→ **What the task asks**
An exact copy of the listing below is required, minus its pictures.

→ **Extracted entries**
○ ○ ○ ○ ○ ○ ○
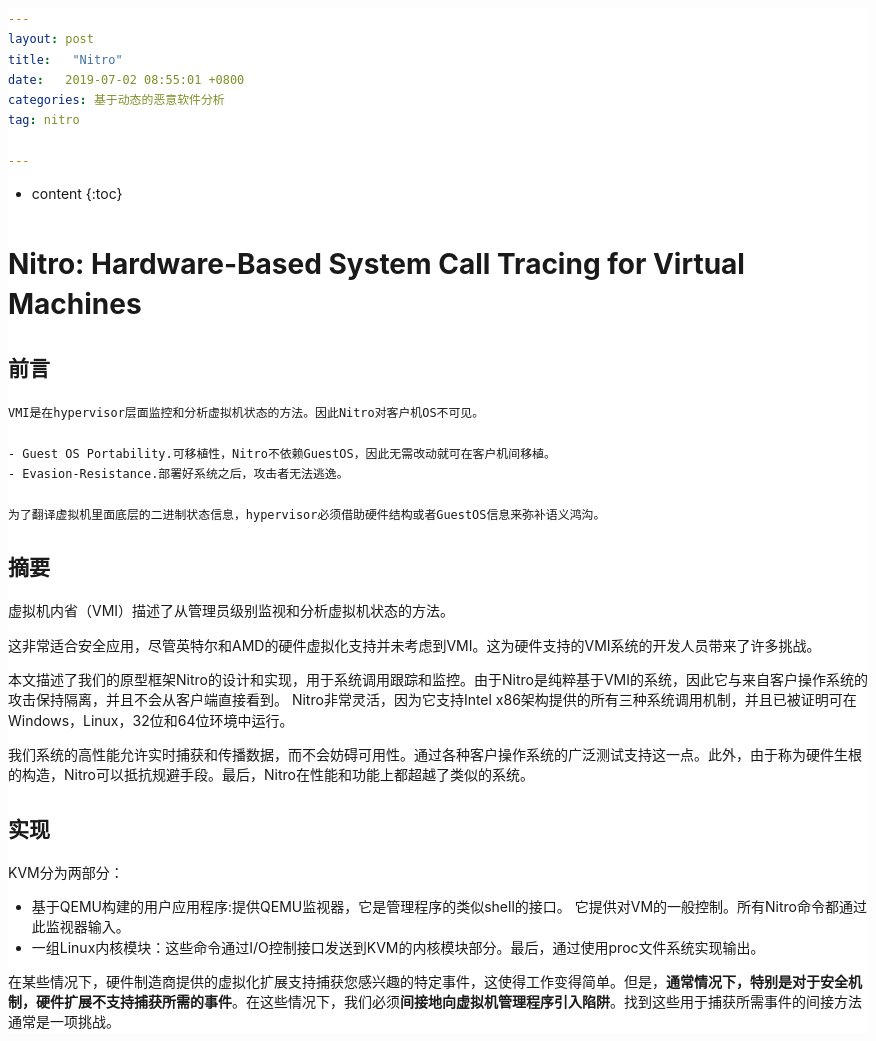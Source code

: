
 ```yaml
---
layout: post
title:   "Nitro"
date:   2019-07-02 08:55:01 +0800
categories: 基于动态的恶意软件分析
tag: nitro

---
```


* content
{:toc}




# Nitro: Hardware-Based System Call Tracing for Virtual Machines

## 前言

```plain
VMI是在hypervisor层面监控和分析虚拟机状态的方法。因此Nitro对客户机OS不可见。

- Guest OS Portability.可移植性，Nitro不依赖GuestOS，因此无需改动就可在客户机间移植。
- Evasion-Resistance.部署好系统之后，攻击者无法逃逸。

为了翻译虚拟机里面底层的二进制状态信息，hypervisor必须借助硬件结构或者GuestOS信息来弥补语义鸿沟。
```



## 摘要

虚拟机内省（VMI）描述了从管理员级别监视和分析虚拟机状态的方法。

这非常适合安全应用，尽管英特尔和AMD的硬件虚拟化支持并未考虑到VMI。这为硬件支持的VMI系统的开发人员带来了许多挑战。

本文描述了我们的原型框架Nitro的设计和实现，用于系统调用跟踪和监控。由于Nitro是纯粹基于VMI的系统，因此它与来自客户操作系统的攻击保持隔离，并且不会从客户端直接看到。 Nitro非常灵活，因为它支持Intel x86架构提供的所有三种系统调用机制，并且已被证明可在Windows，Linux，32位和64位环境中运行。

我们系统的高性能允许实时捕获和传播数据，而不会妨碍可用性。通过各种客户操作系统的广泛测试支持这一点。此外，由于称为硬件生根的构造，Nitro可以抵抗规避手段。最后，Nitro在性能和功能上都超越了类似的系统。

## 实现

KVM分为两部分：

* 基于QEMU构建的用户应用程序:提供QEMU监视器，它是管理程序的类似shell的接口。 它提供对VM的一般控制。所有Nitro命令都通过此监视器输入。
* 一组Linux内核模块：这些命令通过I/O控制接口发送到KVM的内核模块部分。最后，通过使用proc文件系统实现输出。 

在某些情况下，硬件制造商提供的虚拟化扩展支持捕获您感兴趣的特定事件，这使得工作变得简单。但是，**通常情况下，特别是对于安全机制，硬件扩展不支持捕获所需的事件**。在这些情况下，我们必须**间接地向虚拟机管理程序引入陷阱**。找到这些用于捕获所需事件的间接方法通常是一项挑战。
○ ○ ○ ○ ○ ○ ○
→ **Result**
Source code

:
 ```yaml
---
layout: post
title:   "Nitro"
date:   2019-07-02 08:55:01 +0800
categories: 基于动态的恶意软件分析
tag: nitro

---
```


* content
{:toc}




# Nitro: Hardware-Based System Call Tracing for Virtual Machines

## 前言

```plain
VMI是在hypervisor层面监控和分析虚拟机状态的方法。因此Nitro对客户机OS不可见。

- Guest OS Portability.可移植性，Nitro不依赖GuestOS，因此无需改动就可在客户机间移植。
- Evasion-Resistance.部署好系统之后，攻击者无法逃逸。

为了翻译虚拟机里面底层的二进制状态信息，hypervisor必须借助硬件结构或者GuestOS信息来弥补语义鸿沟。
```



## 摘要

虚拟机内省（VMI）描述了从管理员级别监视和分析虚拟机状态的方法。

这非常适合安全应用，尽管英特尔和AMD的硬件虚拟化支持并未考虑到VMI。这为硬件支持的VMI系统的开发人员带来了许多挑战。

本文描述了我们的原型框架Nitro的设计和实现，用于系统调用跟踪和监控。由于Nitro是纯粹基于VMI的系统，因此它与来自客户操作系统的攻击保持隔离，并且不会从客户端直接看到。 Nitro非常灵活，因为它支持Intel x86架构提供的所有三种系统调用机制，并且已被证明可在Windows，Linux，32位和64位环境中运行。

我们系统的高性能允许实时捕获和传播数据，而不会妨碍可用性。通过各种客户操作系统的广泛测试支持这一点。此外，由于称为硬件生根的构造，Nitro可以抵抗规避手段。最后，Nitro在性能和功能上都超越了类似的系统。

## 实现

KVM分为两部分：

* 基于QEMU构建的用户应用程序:提供QEMU监视器，它是管理程序的类似shell的接口。 它提供对VM的一般控制。所有Nitro命令都通过此监视器输入。
* 一组Linux内核模块：这些命令通过I/O控制接口发送到KVM的内核模块部分。最后，通过使用proc文件系统实现输出。 

在某些情况下，硬件制造商提供的虚拟化扩展支持捕获您感兴趣的特定事件，这使得工作变得简单。但是，**通常情况下，特别是对于安全机制，硬件扩展不支持捕获所需的事件**。在这些情况下，我们必须**间接地向虚拟机管理程序引入陷阱**。找到这些用于捕获所需事件的间接方法通常是一项挑战。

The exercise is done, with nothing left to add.